By 3-4 years of age the right side of the brain is developed. The left brain, on the other hand, doesn’t fully mature until children are approximately seven years old. Of course, both sides of the brain are important, and the first 7 years of development are critical.
The left brain’s functionality is one of language, numeracy, literacy, analysis and time. It is the logical, calculating, planning, busy-bee part of us that keeps us anchored in the world, and in past and future time.
The right brain, on the other hand, is responsible for empathy, intuition, imagination and creativity. It is where we wonder, dream, and connect. Through the right brain we dwell in the space of no-time, in being absolutely present. The right brain is concerned with the process and the left brain is all about the outcome.
The right brain connects us to our boundless sense of being and not just doing. Right-brain dominant children are quite content being and not always “doing”.
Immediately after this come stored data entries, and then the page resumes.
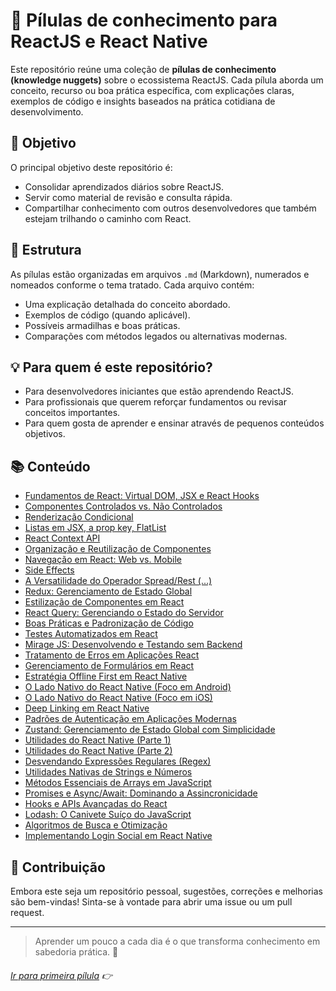 # 📘 Pílulas de conhecimento para ReactJS e React Native

Este repositório reúne uma coleção de **pílulas de conhecimento (knowledge nuggets)** sobre o ecossistema ReactJS. Cada pílula aborda um conceito, recurso ou boa prática específica, com explicações claras, exemplos de código e insights baseados na prática cotidiana de desenvolvimento.

## 🎯 Objetivo

O principal objetivo deste repositório é:

- Consolidar aprendizados diários sobre ReactJS.
- Servir como material de revisão e consulta rápida.
- Compartilhar conhecimento com outros desenvolvedores que também estejam trilhando o caminho com React.

## 📂 Estrutura

As pílulas estão organizadas em arquivos `.md` (Markdown), numerados e nomeados conforme o tema tratado. Cada arquivo contém:

- Uma explicação detalhada do conceito abordado.
- Exemplos de código (quando aplicável).
- Possíveis armadilhas e boas práticas.
- Comparações com métodos legados ou alternativas modernas.

## 💡 Para quem é este repositório?

- Para desenvolvedores iniciantes que estão aprendendo ReactJS.
- Para profissionais que querem reforçar fundamentos ou revisar conceitos importantes.
- Para quem gosta de aprender e ensinar através de pequenos conteúdos objetivos.

## 📚 Conteúdo

- [Fundamentos de React: Virtual DOM, JSX e React Hooks](https://github.com/ewerton5/reactJS-knowledge-nuggets/blob/main/content/001-react-fundamentals.md)
- [Componentes Controlados vs. Não Controlados](https://github.com/ewerton5/reactJS-knowledge-nuggets/blob/main/content/002-controlled-vs-uncontrolled.md)
- [Renderização Condicional](https://github.com/ewerton5/reactJS-knowledge-nuggets/blob/main/content/003-conditional-rendering.md)
- [Listas em JSX, a prop key, FlatList](https://github.com/ewerton5/reactJS-knowledge-nuggets/blob/main/content/004-jsx-lists.md)
- [React Context API](https://github.com/ewerton5/reactJS-knowledge-nuggets/blob/main/content/005-react-context-api.md)
- [Organização e Reutilização de Componentes](https://github.com/ewerton5/reactJS-knowledge-nuggets/blob/main/content/006-design-system.md)
- [Navegação em React: Web vs. Mobile](https://github.com/ewerton5/reactJS-knowledge-nuggets/blob/main/content/007-navigation.md)
- [Side Effects](https://github.com/ewerton5/reactJS-knowledge-nuggets/blob/main/content/008-side-effects.md)
- [A Versatilidade do Operador Spread/Rest (...)](https://github.com/ewerton5/reactJS-knowledge-nuggets/blob/main/content/009-spread.md)
- [Redux: Gerenciamento de Estado Global](https://github.com/ewerton5/reactJS-knowledge-nuggets/blob/main/content/010-redux.md)
- [Estilização de Componentes em React](https://github.com/ewerton5/reactJS-knowledge-nuggets/blob/main/content/011-style.md)
- [React Query: Gerenciando o Estado do Servidor](https://github.com/ewerton5/reactJS-knowledge-nuggets/blob/main/content/012-react-query.md)
- [Boas Práticas e Padronização de Código](https://github.com/ewerton5/reactJS-knowledge-nuggets/blob/main/content/013-code-standardization.md)
- [Testes Automatizados em React](https://github.com/ewerton5/reactJS-knowledge-nuggets/blob/main/content/014-automated-testing.md)
- [Mirage JS: Desenvolvendo e Testando sem Backend](https://github.com/ewerton5/reactJS-knowledge-nuggets/blob/main/content/015-miragejs.md)
- [Tratamento de Erros em Aplicações React](https://github.com/ewerton5/reactJS-knowledge-nuggets/blob/main/content/016-error-handling.md)
- [Gerenciamento de Formulários em React](https://github.com/ewerton5/reactJS-knowledge-nuggets/blob/main/content/017-forms.md)
- [Estratégia Offline First em React Native](https://github.com/ewerton5/reactJS-knowledge-nuggets/blob/main/content/018-offline-first.md)
- [O Lado Nativo do React Native (Foco em Android)](https://github.com/ewerton5/reactJS-knowledge-nuggets/blob/main/content/019-native-android.md)
- [O Lado Nativo do React Native (Foco em iOS)](https://github.com/ewerton5/reactJS-knowledge-nuggets/blob/main/content/020-native-ios.md)
- [Deep Linking em React Native](https://github.com/ewerton5/reactJS-knowledge-nuggets/blob/main/content/021-deep-link.md)
- [Padrões de Autenticação em Aplicações Modernas](https://github.com/ewerton5/reactJS-knowledge-nuggets/blob/main/content/022-auth.md)
- [Zustand: Gerenciamento de Estado Global com Simplicidade](https://github.com/ewerton5/reactJS-knowledge-nuggets/blob/main/content/023-zustand.md)
- [Utilidades do React Native (Parte 1)](https://github.com/ewerton5/reactJS-knowledge-nuggets/blob/main/content/024-react-native-utilities-part-1.md)
- [Utilidades do React Native (Parte 2)](https://github.com/ewerton5/reactJS-knowledge-nuggets/blob/main/content/025-react-native-utilities-part-2.md)
- [Desvendando Expressões Regulares (Regex)](https://github.com/ewerton5/reactJS-knowledge-nuggets/blob/main/content/026-regex.md)
- [Utilidades Nativas de Strings e Números](https://github.com/ewerton5/reactJS-knowledge-nuggets/blob/main/content/027-string-utilities.md)
- [Métodos Essenciais de Arrays em JavaScript](https://github.com/ewerton5/reactJS-knowledge-nuggets/blob/main/content/028-array-utilities.md)
- [Promises e Async/Await: Dominando a Assincronicidade](https://github.com/ewerton5/reactJS-knowledge-nuggets/blob/main/content/029-promise.md)
- [Hooks e APIs Avançadas do React](https://github.com/ewerton5/reactJS-knowledge-nuggets/blob/main/content/030-advanced-hooks.md)
- [Lodash: O Canivete Suíço do JavaScript](https://github.com/ewerton5/reactJS-knowledge-nuggets/blob/main/content/031-lodash.md)
- [Algoritmos de Busca e Otimização](https://github.com/ewerton5/reactJS-knowledge-nuggets/blob/main/content/032-search-and-optimization-algorithms.md)
- [Implementando Login Social em React Native](https://github.com/ewerton5/reactJS-knowledge-nuggets/blob/main/content/033-social-sign-in.md)

## 🤝 Contribuição

Embora este seja um repositório pessoal, sugestões, correções e melhorias são bem-vindas! Sinta-se à vontade para abrir uma issue ou um pull request.

---

> Aprender um pouco a cada dia é o que transforma conhecimento em sabedoria prática. 🚀

###### [Ir para primeira pílula](https://github.com/ewerton5/reactJS-knowledge-nuggets/blob/main/content/001-react-fundamentals.md) 👉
Understanding this we can better appreciate why play is so important in child learning and development, and why we need to be extra careful with the amount and timing of academic agendas created for children. We should think about how much we emphasize WHAT kids have accomplished at school—versus the process—who they are becoming and what they feel in their explorations.
In conclusion, it may be important to teach early on the wealth of information that is learned as children play in the early years. Point out how they feel when events take place as they play or how actions lead to outcomes and they can be a part of changing the outcome. These foundational qualities of the right brain will then serve the left brain as it later focuses on outcomes.